─── Records for the exercise ───

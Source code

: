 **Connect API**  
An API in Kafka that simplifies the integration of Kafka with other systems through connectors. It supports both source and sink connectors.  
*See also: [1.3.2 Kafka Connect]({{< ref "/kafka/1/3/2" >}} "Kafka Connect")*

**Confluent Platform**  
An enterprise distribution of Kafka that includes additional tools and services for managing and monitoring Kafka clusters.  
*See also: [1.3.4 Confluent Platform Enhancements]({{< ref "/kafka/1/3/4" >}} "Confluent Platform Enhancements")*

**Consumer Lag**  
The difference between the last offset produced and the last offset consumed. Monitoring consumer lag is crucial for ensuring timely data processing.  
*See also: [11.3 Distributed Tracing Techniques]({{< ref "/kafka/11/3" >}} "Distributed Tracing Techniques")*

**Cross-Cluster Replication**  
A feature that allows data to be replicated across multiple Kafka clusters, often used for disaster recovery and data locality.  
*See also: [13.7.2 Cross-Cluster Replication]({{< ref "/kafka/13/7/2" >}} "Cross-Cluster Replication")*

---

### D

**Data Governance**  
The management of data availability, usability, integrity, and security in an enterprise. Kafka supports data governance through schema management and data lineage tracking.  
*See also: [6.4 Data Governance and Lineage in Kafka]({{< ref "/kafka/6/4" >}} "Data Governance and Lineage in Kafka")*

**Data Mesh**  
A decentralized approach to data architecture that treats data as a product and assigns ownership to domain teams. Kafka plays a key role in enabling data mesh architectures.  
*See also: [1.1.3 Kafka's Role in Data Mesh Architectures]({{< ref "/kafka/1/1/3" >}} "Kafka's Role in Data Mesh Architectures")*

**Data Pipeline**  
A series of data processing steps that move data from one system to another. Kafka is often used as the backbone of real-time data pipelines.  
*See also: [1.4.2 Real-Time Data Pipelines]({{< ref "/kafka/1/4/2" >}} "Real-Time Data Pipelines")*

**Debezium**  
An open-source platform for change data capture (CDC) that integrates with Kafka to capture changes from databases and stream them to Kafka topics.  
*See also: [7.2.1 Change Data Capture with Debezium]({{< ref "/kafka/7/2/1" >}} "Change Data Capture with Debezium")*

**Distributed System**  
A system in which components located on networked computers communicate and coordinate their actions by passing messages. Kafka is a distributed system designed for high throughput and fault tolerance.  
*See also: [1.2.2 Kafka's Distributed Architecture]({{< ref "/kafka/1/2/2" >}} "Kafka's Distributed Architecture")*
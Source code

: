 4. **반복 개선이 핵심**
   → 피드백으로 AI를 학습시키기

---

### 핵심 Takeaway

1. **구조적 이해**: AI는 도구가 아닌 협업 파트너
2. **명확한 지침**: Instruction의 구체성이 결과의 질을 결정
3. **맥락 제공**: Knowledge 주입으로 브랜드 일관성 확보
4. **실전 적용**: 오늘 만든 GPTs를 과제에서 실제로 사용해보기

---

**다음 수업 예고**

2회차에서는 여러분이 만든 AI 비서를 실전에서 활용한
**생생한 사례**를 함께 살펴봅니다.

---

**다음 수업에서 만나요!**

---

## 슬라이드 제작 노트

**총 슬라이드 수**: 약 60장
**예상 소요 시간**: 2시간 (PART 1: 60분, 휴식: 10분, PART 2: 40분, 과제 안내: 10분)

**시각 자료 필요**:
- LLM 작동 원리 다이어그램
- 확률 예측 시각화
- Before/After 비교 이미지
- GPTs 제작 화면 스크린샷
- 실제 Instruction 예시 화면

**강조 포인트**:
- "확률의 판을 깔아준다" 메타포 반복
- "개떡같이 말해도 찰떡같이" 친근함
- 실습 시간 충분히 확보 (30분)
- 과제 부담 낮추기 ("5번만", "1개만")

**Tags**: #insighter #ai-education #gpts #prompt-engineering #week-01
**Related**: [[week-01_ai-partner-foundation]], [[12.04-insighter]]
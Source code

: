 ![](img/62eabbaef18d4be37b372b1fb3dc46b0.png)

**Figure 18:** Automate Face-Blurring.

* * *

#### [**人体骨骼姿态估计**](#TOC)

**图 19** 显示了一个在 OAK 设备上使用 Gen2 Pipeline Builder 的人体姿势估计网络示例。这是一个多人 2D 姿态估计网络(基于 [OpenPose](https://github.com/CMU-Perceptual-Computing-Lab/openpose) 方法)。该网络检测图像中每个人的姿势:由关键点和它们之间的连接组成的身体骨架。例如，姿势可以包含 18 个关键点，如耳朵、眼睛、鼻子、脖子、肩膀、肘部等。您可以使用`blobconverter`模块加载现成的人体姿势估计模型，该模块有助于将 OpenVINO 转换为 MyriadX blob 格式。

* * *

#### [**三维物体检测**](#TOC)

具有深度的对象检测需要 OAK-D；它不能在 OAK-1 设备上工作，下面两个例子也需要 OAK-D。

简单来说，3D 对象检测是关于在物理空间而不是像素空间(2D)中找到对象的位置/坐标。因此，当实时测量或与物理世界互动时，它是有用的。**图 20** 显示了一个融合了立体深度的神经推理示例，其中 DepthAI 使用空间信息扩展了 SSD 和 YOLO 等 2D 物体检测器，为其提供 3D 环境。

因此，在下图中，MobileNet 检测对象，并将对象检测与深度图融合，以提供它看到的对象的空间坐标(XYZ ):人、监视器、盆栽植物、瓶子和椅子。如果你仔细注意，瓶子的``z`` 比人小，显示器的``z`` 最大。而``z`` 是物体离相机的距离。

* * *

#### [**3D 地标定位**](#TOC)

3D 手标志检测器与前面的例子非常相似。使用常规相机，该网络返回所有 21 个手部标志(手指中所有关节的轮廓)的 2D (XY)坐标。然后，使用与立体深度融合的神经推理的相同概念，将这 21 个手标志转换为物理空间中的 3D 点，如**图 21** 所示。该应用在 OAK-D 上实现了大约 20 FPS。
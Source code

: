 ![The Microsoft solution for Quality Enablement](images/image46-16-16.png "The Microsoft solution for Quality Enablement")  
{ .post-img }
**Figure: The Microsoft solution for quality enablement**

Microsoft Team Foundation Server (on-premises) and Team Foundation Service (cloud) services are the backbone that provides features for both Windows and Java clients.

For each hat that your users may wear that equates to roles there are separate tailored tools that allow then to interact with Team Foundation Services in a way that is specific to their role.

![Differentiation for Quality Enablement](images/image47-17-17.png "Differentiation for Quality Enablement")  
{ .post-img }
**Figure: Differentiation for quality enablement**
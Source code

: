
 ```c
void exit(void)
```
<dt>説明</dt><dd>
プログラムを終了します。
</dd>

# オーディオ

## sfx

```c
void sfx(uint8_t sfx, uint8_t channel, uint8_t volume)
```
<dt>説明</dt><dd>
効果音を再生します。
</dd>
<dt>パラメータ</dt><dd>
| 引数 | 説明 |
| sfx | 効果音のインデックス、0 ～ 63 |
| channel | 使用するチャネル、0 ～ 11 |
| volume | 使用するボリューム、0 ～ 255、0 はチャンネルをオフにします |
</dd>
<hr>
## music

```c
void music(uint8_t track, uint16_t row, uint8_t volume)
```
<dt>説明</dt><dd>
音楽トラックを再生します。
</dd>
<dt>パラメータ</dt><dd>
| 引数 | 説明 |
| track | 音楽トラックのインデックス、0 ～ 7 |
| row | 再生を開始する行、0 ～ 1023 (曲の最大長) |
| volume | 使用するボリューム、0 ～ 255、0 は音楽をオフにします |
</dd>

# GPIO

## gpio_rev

───

## [Task to carry out]
Reproduce every line above containing "backbone".

## [Completed task]
A series of data processing steps that move data from one system to another. Kafka is often used as the backbone of real-time data pipelines.  
Microsoft Team Foundation Server (on-premises) and Team Foundation Service (cloud) services are the backbone that provides features for both Windows and Java clients.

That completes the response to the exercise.